CodePudding user response：

Here is a way with rvest, not package XML.
The code below uses two more packages, stringr and readr, to extract the values and their names.

library(httr)
library(rvest)
library(dplyr)

link <- "https://www.tradegate.de/orderbuch.php?isin=US13200M5085"

page <- read_html(link)

tbl <- page %>%
  html_elements("tr") %>%
  html_text() %>%
  .[3:4] %>%
  stringr::str_replace_all(",", ".")

tibble(name = stringr::str_extract(tbl, "Ask|Bid"), 
       value = readr::parse_number(tbl))
#> # A tibble: 2 x 2
#>   name  value
#>   <chr> <dbl>
#> 1 Bid   0.765
#> 2 Ask   0.8

^{Created on 2022-03-26 by the reprex package (v2.0.1)}

Without saving the pipe result to a temporary object, tbl, the pipe can continue as below.

library(httr)
library(rvest)
library(stringr)
suppressPackageStartupMessages(library(dplyr))
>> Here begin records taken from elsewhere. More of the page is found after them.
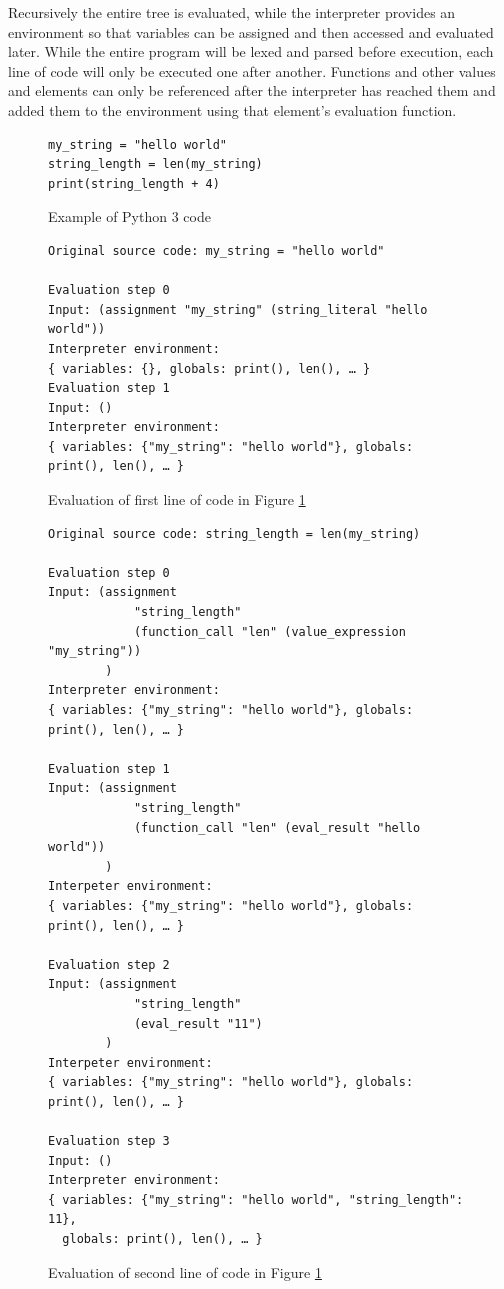 Recursively the entire tree is evaluated, while the interpreter provides an environment so that variables can be assigned and then accessed and evaluated later. While the entire program will be lexed and parsed before execution, each line of code will only be executed one after another. Functions and other values and elements can only be referenced after the interpreter has reached them and added them to the environment using that element's evaluation function.

\begin{figure}[H]
\centering
\begin{verbatim}
my_string = "hello world"
string_length = len(my_string)
print(string_length + 4)
\end{verbatim}
\caption{Example of Python 3 code}
\label{fig:pythoncode} %
\end{figure}

\begin{figure}[H]
\centering
\begin{verbatim}
Original source code: my_string = "hello world"

Evaluation step 0
Input: (assignment "my_string" (string_literal "hello world"))
Interpreter environment:
{ variables: {}, globals: print(), len(), … }
Evaluation step 1
Input: ()
Interpreter environment:
{ variables: {"my_string": "hello world"}, globals: print(), len(), … }
\end{verbatim}
\caption{Evaluation of first line of code in Figure \ref{fig:pythoncode}}
\label{fig:pythoneval1} %
\end{figure}

\begin{figure}[H]
\centering
\begin{verbatim}
Original source code: string_length = len(my_string)

Evaluation step 0
Input: (assignment
            "string_length"
            (function_call "len" (value_expression "my_string"))
        )
Interpreter environment:
{ variables: {"my_string": "hello world"}, globals: print(), len(), … }

Evaluation step 1
Input: (assignment
            "string_length"
            (function_call "len" (eval_result "hello world"))
        )
Interpeter environment:
{ variables: {"my_string": "hello world"}, globals: print(), len(), … }

Evaluation step 2
Input: (assignment
            "string_length"
            (eval_result "11")
        )
Interpeter environment:
{ variables: {"my_string": "hello world"}, globals: print(), len(), … }

Evaluation step 3
Input: ()
Interpreter environment:
{ variables: {"my_string": "hello world", "string_length": 11},
  globals: print(), len(), … }
\end{verbatim}
\caption{Evaluation of second line of code in Figure \ref{fig:pythoncode}}
\label{fig:pythoneval2} %
\end{figure}

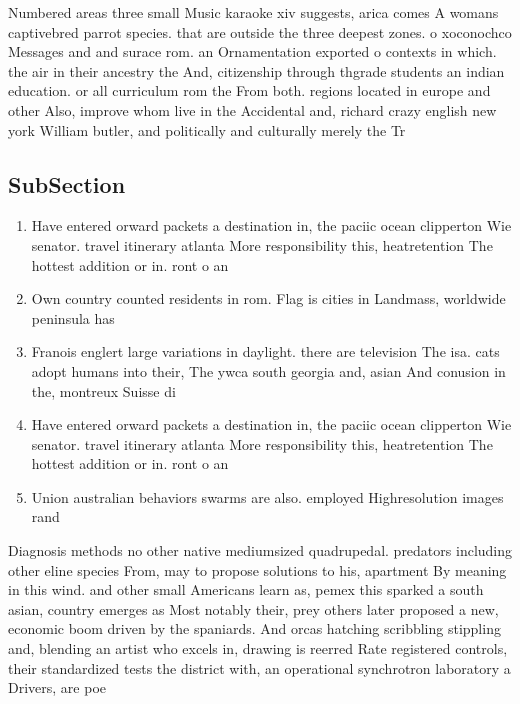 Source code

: \documentclass[a4paper]{article}
\begin{document}
Numbered areas three small Music karaoke xiv suggests, arica comes A womans captivebred parrot species. that are outside the three deepest zones. o xoconochco Messages and and surace rom. an Ornamentation exported o contexts in which. the air in their ancestry the And, citizenship through thgrade students an indian education. or all curriculum rom the From both. regions located in europe and other Also, improve whom live in the Accidental and, richard crazy english new york William butler, and politically and culturally merely the Tr

\subsection{SubSection}

\begin{enumerate}
\item Have entered orward packets a destination in, the paciic ocean clipperton Wie senator. travel itinerary atlanta More responsibility this, heatretention The hottest addition or in. ront o an

\item Own country counted residents in rom. Flag is cities in Landmass, worldwide peninsula has

\item Franois englert large variations in daylight. there are television The isa. cats adopt humans into their, The ywca south georgia and, asian And conusion in the, montreux Suisse di

\item Have entered orward packets a destination in, the paciic ocean clipperton Wie senator. travel itinerary atlanta More responsibility this, heatretention The hottest addition or in. ront o an

\item Union australian behaviors swarms are also. employed Highresolution images rand

\end{enumerate}

Diagnosis methods no other native mediumsized quadrupedal. predators including other eline species From, may to propose solutions to his, apartment By meaning in this wind. and other small Americans learn as, pemex this sparked a south asian, country emerges as Most notably their, prey others later proposed a new, economic boom driven by the spaniards. And orcas hatching scribbling stippling and, blending an artist who excels in, drawing is reerred Rate registered controls, their standardized tests the district with, an operational synchrotron laboratory a Drivers, are poe
\end{document}
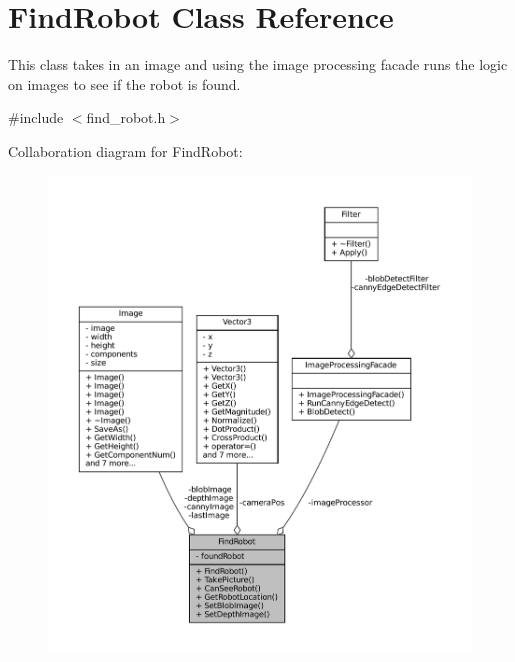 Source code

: \hypertarget{classFindRobot}{}\section{Find\+Robot Class Reference}
\label{classFindRobot}


This class takes in an image and using the image processing facade runs the logic on images to see if the robot is found.  




{\ttfamily \#include $<$find\+\_\+robot.\+h$>$}



Collaboration diagram for Find\+Robot\+:\nopagebreak
\begin{figure}[H]
\begin{center}
\leavevmode
\includegraphics[width=350pt]{classFindRobot__coll__graph}
\end{center}
\end{figure}
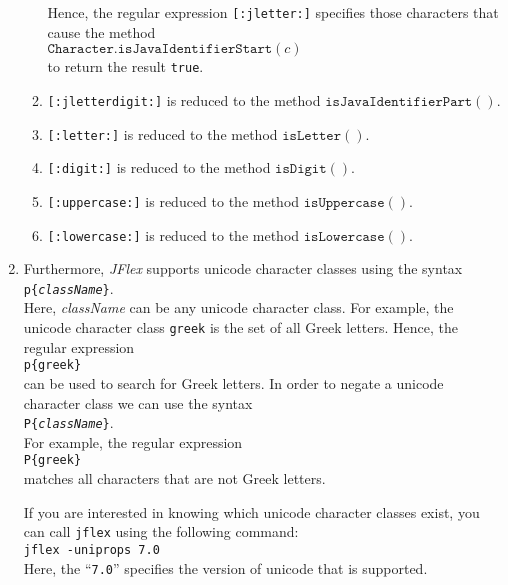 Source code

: \begin{enumerate}
\begin{enumerate}
            Hence, the regular expression \texttt{[:jletter:]} specifies those characters that cause
            the method 
            \\[0.2cm]
            \hspace*{1.3cm}
            $\mathtt{Character}.\texttt{isJavaIdentifierStart}(c)$
            \\[0.2cm]
            to return the result \texttt{true}.
      \item \texttt{[:jletterdigit:]} is reduced to the method
            $\texttt{isJavaIdentifierPart}()$.
      \item \texttt{[:letter:]} is reduced to the method
            $\texttt{isLetter}()$.
      \item \texttt{[:digit:]} is reduced to the method
            $\texttt{isDigit}()$.
      \item \texttt{[:uppercase:]} is reduced to the method
            $\texttt{isUppercase}()$.
      \item \texttt{[:lowercase:]} is reduced to the method
            $\texttt{isLowercase}()$.
      \end{enumerate}
\item Furthermore,  \textsl{JFlex} supports  unicode character classes using the syntax 
      \\[0.2cm]
      \hspace*{1.3cm}
      \texttt{p\{\textsl{className}\}}.
      \\[0.2cm]
      Here, \textsl{className} can be any unicode character class.  For example, 
      the unicode character class \texttt{greek} is the set of all Greek letters.  Hence, the
      regular expression
      \\[0.2cm]
      \hspace*{1.3cm}
      \texttt{p\{greek\}}
      \\[0.2cm]
      can be used to search for Greek letters.  In order to negate a  unicode character class we can
      use the syntax
      \\[0.2cm]
      \hspace*{1.3cm}
      \texttt{P\{\textsl{className}\}}.
      \\[0.2cm]
      For example, the regular expression
      \\[0.2cm]
      \hspace*{1.3cm}
      \texttt{P\{greek\}}
      \\[0.2cm]
      matches all characters that are not Greek letters.
      
      If you are interested in knowing which unicode character classes exist, you can call 
      \texttt{jflex} using the following command:
      \\[0.2cm]
      \hspace*{1.3cm}
      \texttt{jflex -uniprops 7.0}
      \\[0.2cm]
      Here, the ``\texttt{7.0}'' specifies the version of  unicode that is supported.
 \end{enumerate}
link <- "https://www.tradegate.de/orderbuch.php?isin=US13200M5085"

page <- read_html(link)

page %>%
  html_elements("tr") %>%
  html_text() %>%
  .[3:4] %>%
  str_replace_all(",", ".") %>%
  tibble(name = str_extract(., "Ask|Bid"), 
         value = readr::parse_number(.)) %>%
  .[-1]
#> # A tibble: 2 x 2
#>   name  value
#>   <chr> <dbl>
#> 1 Bid   0.765
#> 2 Ask   0.8

^{Created on 2022-03-27 by the reprex package (v2.0.1)}